Cote’s drawings are cute and straightforward. They are a mixture of double-page spreads and two drawings on a page seemingly done with pastels and watercolor on textured paper. She manages to effectively convey emotion with simple lines.
Bob gets a ghost for his birthday but is disappointed. The ghost won’t behave like a dog. Feeling shunned, Fluffy, the ghost, becomes bored and eats everything in the house. Eventually, fluffy also eats Bob. While reading a book inside Fluffy’s stomach, Bob realizes that ghosts are special. Now that Fluffy has no one or nothing to play with, he realizes he misses Bob. The ghost spits out Bob and all his furniture. They become friends and play together.
I suppose the message is that we must like people for who they are and not to the we want them to be. Even with differences, we can find ways to share and enjoy each other’s company. However, I found the idea of a ghost eating a child a little disturbing and wonder for what age this book is supposed to be targeted.
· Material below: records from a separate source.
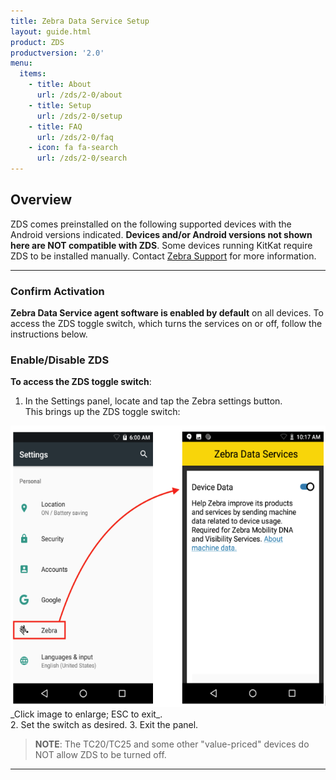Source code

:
 ```yaml
---
title: Zebra Data Service Setup
layout: guide.html
product: ZDS
productversion: '2.0'
menu:
  items:
    - title: About
      url: /zds/2-0/about
    - title: Setup
      url: /zds/2-0/setup
    - title: FAQ
      url: /zds/2-0/faq
    - icon: fa fa-search
      url: /zds/2-0/search
---
```


## Overview

ZDS comes preinstalled on the following supported devices with the Android versions indicated. **Devices and/or Android versions not shown here are NOT compatible with ZDS**. Some devices running KitKat require ZDS to be installed manually. Contact [Zebra Support](https://www.zebra.com/us/en/about-zebra/contact-zebra/contact-tech-support.html) for more information.

-----

### Confirm Activation 

**Zebra Data Service agent software is enabled by default** on all devices. To access the ZDS toggle switch, which turns the services on or off, follow the instructions below. 

### Enable/Disable ZDS 

**To access the ZDS toggle switch**: 

1. In the Settings panel, locate and tap the Zebra settings button.<br> 
This brings up the ZDS toggle switch: 
<img alt="image" style="height:450px" src="zds_20_eula_ui.png"/>
_Click image to enlarge; ESC to exit_. 
<br>
2. Set the switch as desired. 
3. Exit the panel. 

> **NOTE**: The TC20/TC25 and some other "value-priced" devices do NOT allow ZDS to be turned off. 

-----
The pictures and the simplistic plot seem suited for age 3 to 6. However, some children may find the child eating ghost upsetting. There is no indication where this ghost came from or what it is, questions a child is sure to ask. While I liked the illustrations, I found the story line disappointing and uncomfortable. Perhaps the story would have benefited from more humor and a lighter touch.
A free copy of this book was given to me in return for an honest review.